I was frightened of my grandmother, a slow, silent woman who regarded me with what seemed like a complete lack of interest. She never told me stories, like Chinna, nor did she pamper me with sweets and toys. Oh yes, Ajji bought me a new silk lehenga and matching bangles every time we visited, but the gold on the cloth was thinner than it was on Gopal Uncle's daughter's.
"Ajji, why is mine less shiny than Aparna's?" I demanded, piqued by the unfairness.
"What a girl!" exclaimed my grandmother, her mouth stained with red paan juice as if she had drunk blood. "You are lucky that I even got you a nice skirt. Aparna is my son's child, remember?"
Nono, I did not like Ajji very much at all. Thatha, my grandfather, was all right, but he insisted on reading to me from huge philosophy books, his voice putting me to sleep. "Thus did Krishna explain the nature of the world to Arjuna," he droned, his hands waving, emphasizing every word that Lord Krishna uttered, while I looked longingly out the window or watched a large black ant march purposefully towards his twitching foot. Thatha had started twitching when he turned sixty, a couple of years before, tiny shudders that travelled in waves all over his liver-spotted body, as if a creature inside was struggling to get out. My cousins and I had made a game out of guessing when the next twitch would attack Thatha, and when the old man found out about it, he would shiver extravagantly to make us laugh.
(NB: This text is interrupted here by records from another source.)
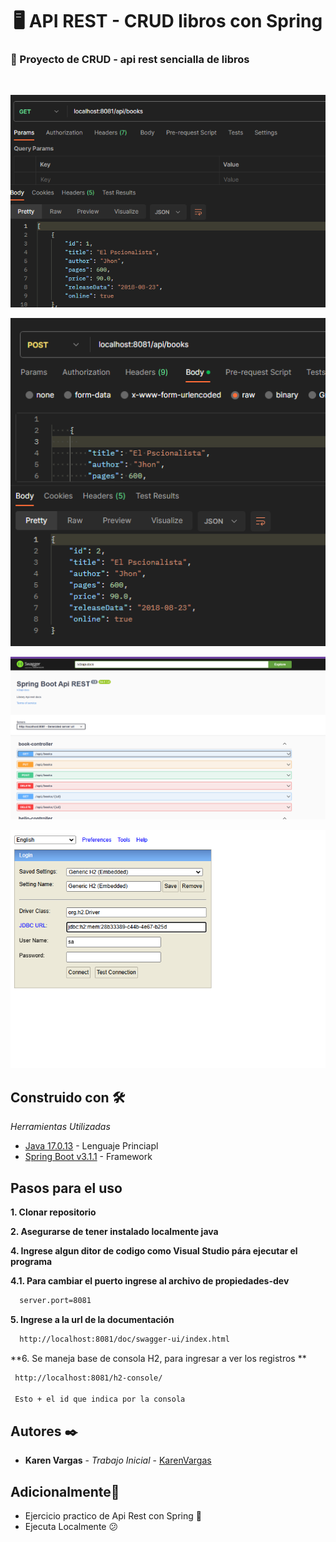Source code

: <h1 align="center"><b>🖥️ API REST -  CRUD libros con Spring</b></h1>
<h3>🌼 Proyecto de CRUD - api rest sencialla de libros</h3><br>

<p align="center"><img src="img/1.png" width="600"/></p> 
<p align="center"><img src="img/2.png" width="600"/></p> 
<p align="center"><img src="img/3.png" width="600"/></p>
<p align="center"><img src="img/4.png" width="600"/></p>

## Construido con 🛠️

_Herramientas Utilizadas_

- [Java 17.0.13](https://www.java.com/es/) - Lenguaje Princiapl
- [Spring Boot v3.1.1](https://nodejs.org/es/) - Framework

## Pasos para el uso

**1. Clonar repositorio**

**2. Asegurarse de tener instalado localmente java**

**4. Ingrese algun ditor de codigo como Visual Studio pára ejecutar el programa**

**4.1. Para cambiar el puerto ingrese al archivo de propiedades-dev**

```bash
  server.port=8081
```

**5. Ingrese a la url de la documentación**

```bash
  http://localhost:8081/doc/swagger-ui/index.html
```

**6. Se maneja base de consola H2, para ingresar a ver los registros **

```bash
 http://localhost:8081/h2-console/

 Esto + el id que indica por la consola
```

## Autores ✒️

- **Karen Vargas** - _Trabajo Inicial_ - [KarenVargas](https://github.com/Karen11Vargas)

## Adicionalmente🎁

- Ejercicio practico de Api Rest con Spring 📢
- Ejecuta Localmente 😕
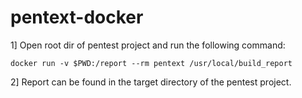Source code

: # pentext-docker

1] Open root dir of pentest project and run the following command:
```
docker run -v $PWD:/report --rm pentext /usr/local/build_report
```

2] Report can be found in the target directory of the pentest project.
Thatha died three years after Roopa was born, a heart attack seizing his body as he energetically chopped the green shell off a coconut. He had performed this task for as long as I could remember, his left hand cradling the coconut, his right clenched on a cleaver slicing the thin morning air and thuck! The pale, silver water lay revealed like a secret lake, sweet and ready to drink. Ajji grumbled at this ritual, complaining that Thatha was being silly, performing young tricks with an old body. "To show off to you little ones," she said. "He is fond of children."